ACTION ITEM » Below are some records. Return exactly the lines from the one with "intellectu, est similitudo" to the one with "それを意味表示している。ゆえにこの「神」という名は真の神についてと意見", and nothing else.

EXTRACTED DATA »

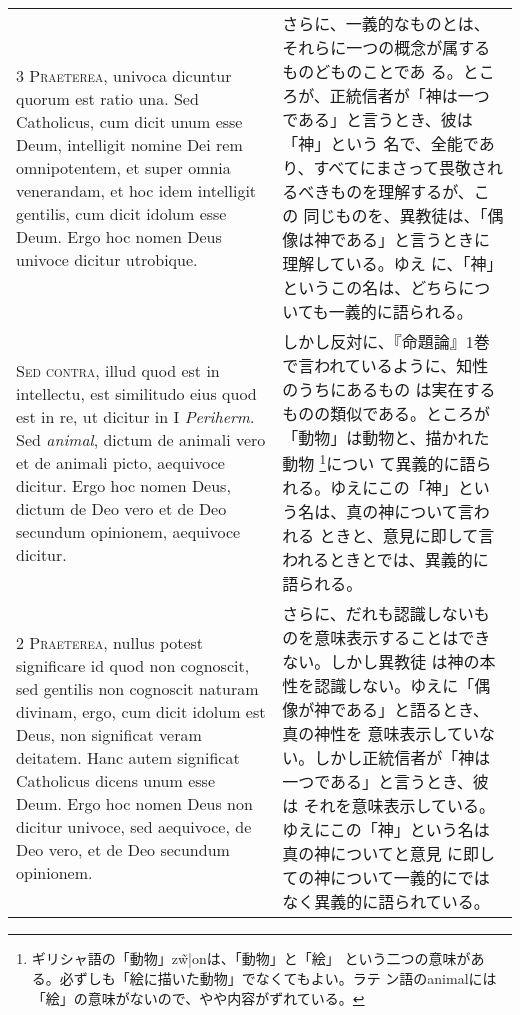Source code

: \documentclass[10pt]{jsarticle}
\begin{document}
\begin{longtable}{p{21em}p{21em}}
\\

{\scshape 3 Praeterea}, univoca dicuntur quorum est ratio una. Sed
Catholicus, cum dicit unum esse Deum, intelligit nomine Dei rem
omnipotentem, et super omnia venerandam, et hoc idem intelligit
gentilis, cum dicit idolum esse Deum. Ergo hoc nomen Deus univoce
dicitur utrobique.

&

さらに、一義的なものとは、それらに一つの概念が属するものどものことであ
る。ところが、正統信者が「神は一つである」と言うとき、彼は「神」という
名で、全能であり、すべてにまさって畏敬されるべきものを理解するが、この
同じものを、異教徒は、「偶像は神である」と言うときに理解している。ゆえ
に、「神」というこの名は、どちらについても一義的に語られる。

\\

{\scshape Sed contra}, illud quod est in intellectu, est similitudo
eius quod est in re, ut dicitur in I {\itshape Periherm}. Sed
{\itshape animal}, dictum de animali vero et de animali picto,
aequivoce dicitur. Ergo hoc nomen Deus, dictum de Deo vero et de Deo
secundum opinionem, aequivoce dicitur.

&

しかし反対に、『命題論』1巻で言われているように、知性のうちにあるもの
は実在するものの類似である。ところが「動物」は動物と、描かれた動物
\footnote{ギリシャ語の「動物」\textgreek{z\~w|on}は、「動物」と「絵」
という二つの意味がある。必ずしも「絵に描いた動物」でなくてもよい。ラテ
ン語のanimalには「絵」の意味がないので、やや内容がずれている。}につい
て異義的に語られる。ゆえにこの「神」という名は、真の神について言われる
ときと、意見に即して言われるときとでは、異義的に語られる。

\\

{\scshape 2 Praeterea}, nullus potest significare id quod non
cognoscit, sed gentilis non cognoscit naturam divinam, ergo, cum dicit
idolum est Deus, non significat veram deitatem. Hanc autem significat
Catholicus dicens unum esse Deum. Ergo hoc nomen Deus non dicitur
univoce, sed aequivoce, de Deo vero, et de Deo secundum opinionem.

&

さらに、だれも認識しないものを意味表示することはできない。しかし異教徒
は神の本性を認識しない。ゆえに「偶像が神である」と語るとき、真の神性を
意味表示していない。しかし正統信者が「神は一つである」と言うとき、彼は
それを意味表示している。ゆえにこの「神」という名は真の神についてと意見
に即しての神について一義的にではなく異義的に語られている。


\end{longtable}
\end{document}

EXERCISE RESPONSE »
{\scshape Sed contra}, illud quod est in intellectu, est similitudo
eius quod est in re, ut dicitur in I {\itshape Periherm}. Sed
{\itshape animal}, dictum de animali vero et de animali picto,
aequivoce dicitur. Ergo hoc nomen Deus, dictum de Deo vero et de Deo
secundum opinionem, aequivoce dicitur.

&

しかし反対に、『命題論』1巻で言われているように、知性のうちにあるもの
は実在するものの類似である。ところが「動物」は動物と、描かれた動物
\footnote{ギリシャ語の「動物」\textgreek{z\~w|on}は、「動物」と「絵」
という二つの意味がある。必ずしも「絵に描いた動物」でなくてもよい。ラテ
ン語のanimalには「絵」の意味がないので、やや内容がずれている。}につい
て異義的に語られる。ゆえにこの「神」という名は、真の神について言われる
ときと、意見に即して言われるときとでは、異義的に語られる。

\\

{\scshape 2 Praeterea}, nullus potest significare id quod non
cognoscit, sed gentilis non cognoscit naturam divinam, ergo, cum dicit
idolum est Deus, non significat veram deitatem. Hanc autem significat
Catholicus dicens unum esse Deum. Ergo hoc nomen Deus non dicitur
univoce, sed aequivoce, de Deo vero, et de Deo secundum opinionem.

&

さらに、だれも認識しないものを意味表示することはできない。しかし異教徒
は神の本性を認識しない。ゆえに「偶像が神である」と語るとき、真の神性を
意味表示していない。しかし正統信者が「神は一つである」と言うとき、彼は
それを意味表示している。ゆえにこの「神」という名は真の神についてと意見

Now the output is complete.